FIG. 5.

Effect of NF-κB inhibition on TNF-α–induced cell permeability. A: Cells were incubated with 1 μmol/l IKK VII, 30 min before the addition of 5 ng/ml TNF-α for 5 min. Whole-cell lysates were assayed for phophorylated IκBα (Ser32/Ser36) and total IκBα immunoreactivity by Western blotting. B: Cells were grown to confluence on transwell filters and then treated with 1 μmol/l IKK VII 30 min before TNF-α addition (5 ng/ml, 6 h). The monolayer permeability to 70 kDa dextran was measured as described. C–E: Adenovirus-mediated overexpression of IκBα. BRECs were transduced with AdEmpty or AdIκBα as described. C: Whole lysates of BRECs were used to detect IκBα, GFP, and β-actin (loading control) by Western blotting. D: After 28 h of adenovirus transduction, cells were exposed to 5 ng/ml TNF-α for 2 h.
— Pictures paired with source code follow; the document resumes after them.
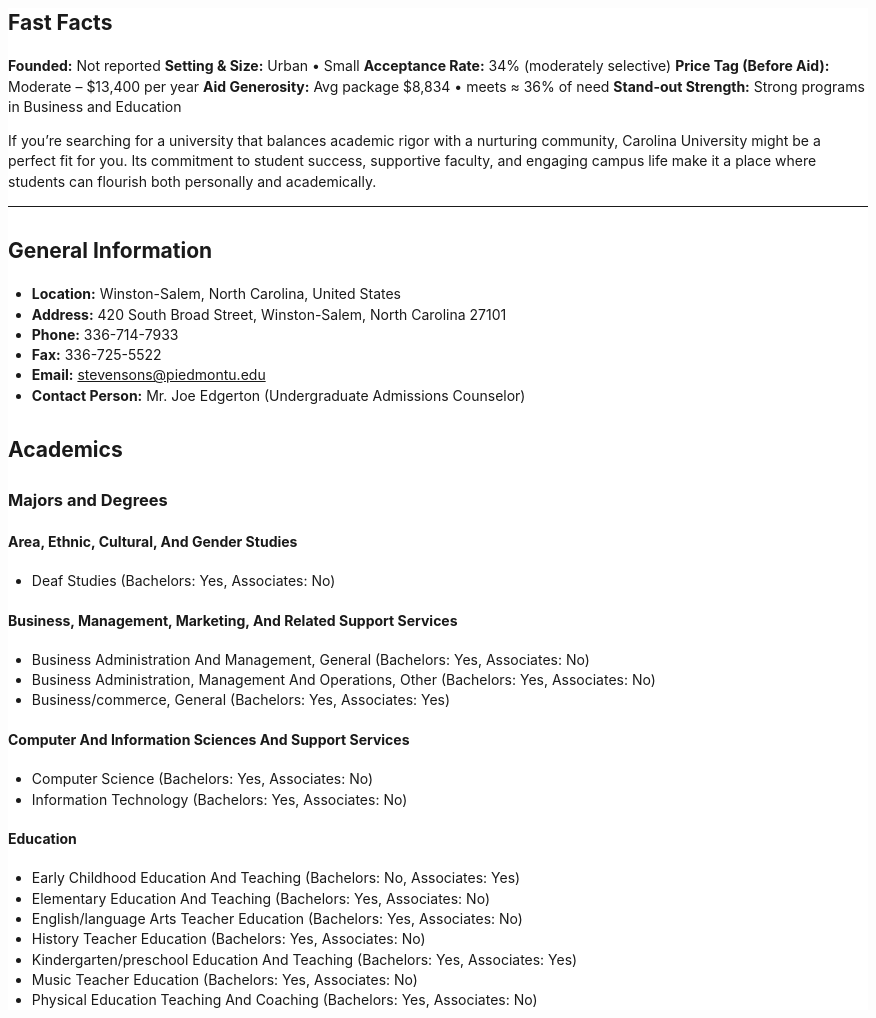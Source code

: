 ## Fast Facts
**Founded:** Not reported
**Setting & Size:** Urban • Small
**Acceptance Rate:** 34% (moderately selective)
**Price Tag (Before Aid):** Moderate – $13,400 per year
**Aid Generosity:** Avg package $8,834 • meets ≈ 36% of need
**Stand-out Strength:** Strong programs in Business and Education

If you’re searching for a university that balances academic rigor with a nurturing community, Carolina University might be a perfect fit for you. Its commitment to student success, supportive faculty, and engaging campus life make it a place where students can flourish both personally and academically.

---

## General Information

- **Location:** Winston-Salem, North Carolina, United States
- **Address:** 420 South Broad Street, Winston-Salem, North Carolina 27101
- **Phone:** 336-714-7933
- **Fax:** 336-725-5522
- **Email:** stevensons@piedmontu.edu
- **Contact Person:** Mr. Joe Edgerton (Undergraduate Admissions Counselor)

## Academics

### Majors and Degrees

#### Area, Ethnic, Cultural, And Gender Studies

- Deaf Studies (Bachelors: Yes, Associates: No)

#### Business, Management, Marketing, And Related Support Services

- Business Administration And Management, General (Bachelors: Yes, Associates: No)
- Business Administration, Management And Operations, Other (Bachelors: Yes, Associates: No)
- Business/commerce, General (Bachelors: Yes, Associates: Yes)

#### Computer And Information Sciences And Support Services

- Computer Science (Bachelors: Yes, Associates: No)
- Information Technology (Bachelors: Yes, Associates: No)

#### Education

- Early Childhood Education And Teaching (Bachelors: No, Associates: Yes)
- Elementary Education And Teaching (Bachelors: Yes, Associates: No)
- English/language Arts Teacher Education (Bachelors: Yes, Associates: No)
- History Teacher Education (Bachelors: Yes, Associates: No)
- Kindergarten/preschool Education And Teaching (Bachelors: Yes, Associates: Yes)
- Music Teacher Education (Bachelors: Yes, Associates: No)
- Physical Education Teaching And Coaching (Bachelors: Yes, Associates: No)
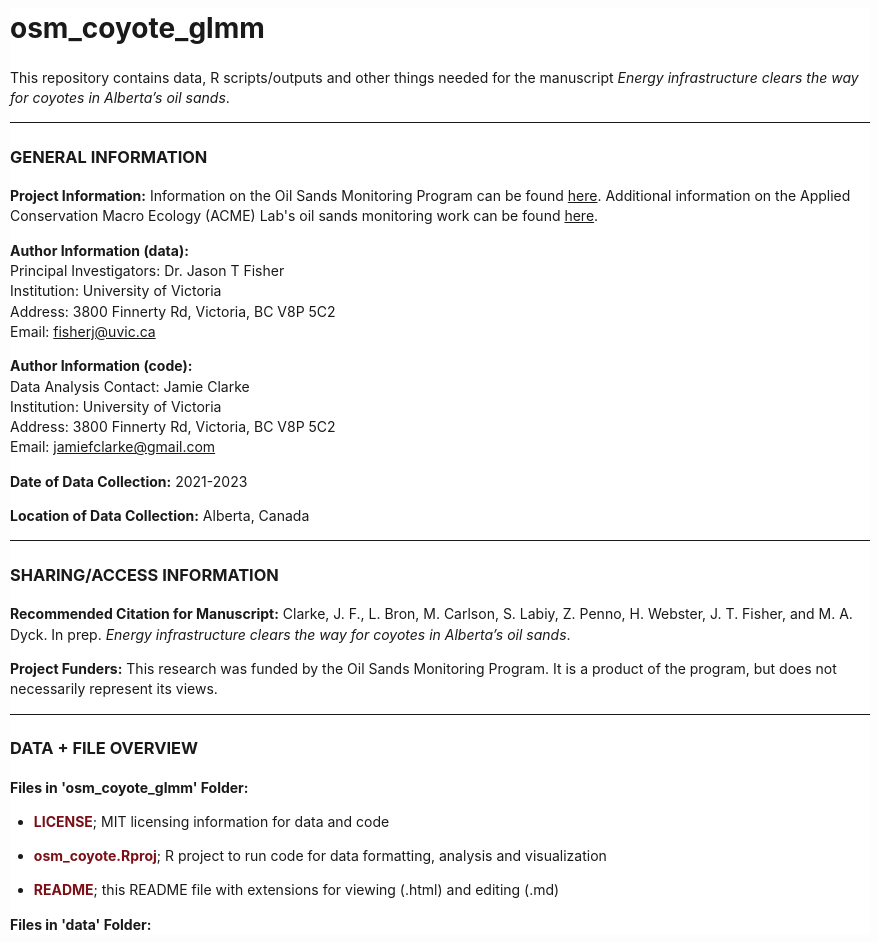 # osm_coyote_glmm
This repository contains data, R scripts/outputs and other things needed for the manuscript *Energy infrastructure clears the way for coyotes in Alberta’s oil sands*.

<hr>

### GENERAL INFORMATION

**Project Information:** Information on the Oil Sands Monitoring Program can be found [here](https://open.alberta.ca/publications/9781460151341). Additional information on the Applied Conservation Macro Ecology (ACME) Lab's oil sands monitoring work can be found [here](http://www.acmelab.ca/dataportal.html#Boreal).

**Author Information (data):**  
    Principal Investigators: Dr. Jason T Fisher  
		Institution: University of Victoria  
		Address: 3800 Finnerty Rd, Victoria, BC V8P 5C2  
		Email: [fisherj@uvic.ca](mailto::email)

**Author Information (code):**  
		Data Analysis Contact: Jamie Clarke  
		Institution: University of Victoria  
		Address: 3800 Finnerty Rd, Victoria, BC V8P 5C2  
		Email: [jamiefclarke@gmail.com](mailto::email)


**Date of Data Collection:** 2021-2023

**Location of Data Collection:** Alberta, Canada

<hr>

### SHARING/ACCESS INFORMATION

**Recommended Citation for Manuscript:** Clarke, J. F., L. Bron, M. Carlson, S. Labiy, Z. Penno, H. Webster, J. T. Fisher, and M. A. Dyck. In prep. *Energy infrastructure clears the way for coyotes in Alberta’s oil sands*.

**Project Funders:** This research was funded by the Oil Sands Monitoring Program. It is a product of the program, but does not necessarily represent its views.

<hr>

### DATA + FILE OVERVIEW

**Files in 'osm_coyote_glmm' Folder:**
		
* <span style = "color: #7B0F17;">**LICENSE**</span>; MIT licensing information for data and code  

* <span style = "color: #7B0F17;">**osm_coyote.Rproj**</span>; R project to run code for data formatting, analysis and visualization

* <span style = "color: #7B0F17;">**README**</span>; this README file with extensions for viewing (.html) and editing (.md)  

**Files in 'data' Folder:**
Total RNA was isolated, and the transcript levels of IL-8 were analyzed by qPCR. E: Cells were grown to confluence on transwell filters and after 24 h of adenovirus transduction cells were treated with 5 ng/ml TNF-α for 6 h. The monolayer permeability to 70 kDa dextran was measured. The results represent the mean ± SEM of at least three independent experiments and are expressed relative to control (Ctrl). *P < 0.05, **P < 0.01, ***P < 0.001, significantly different as determined by ANOVA followed by Bonferroni post hoc test.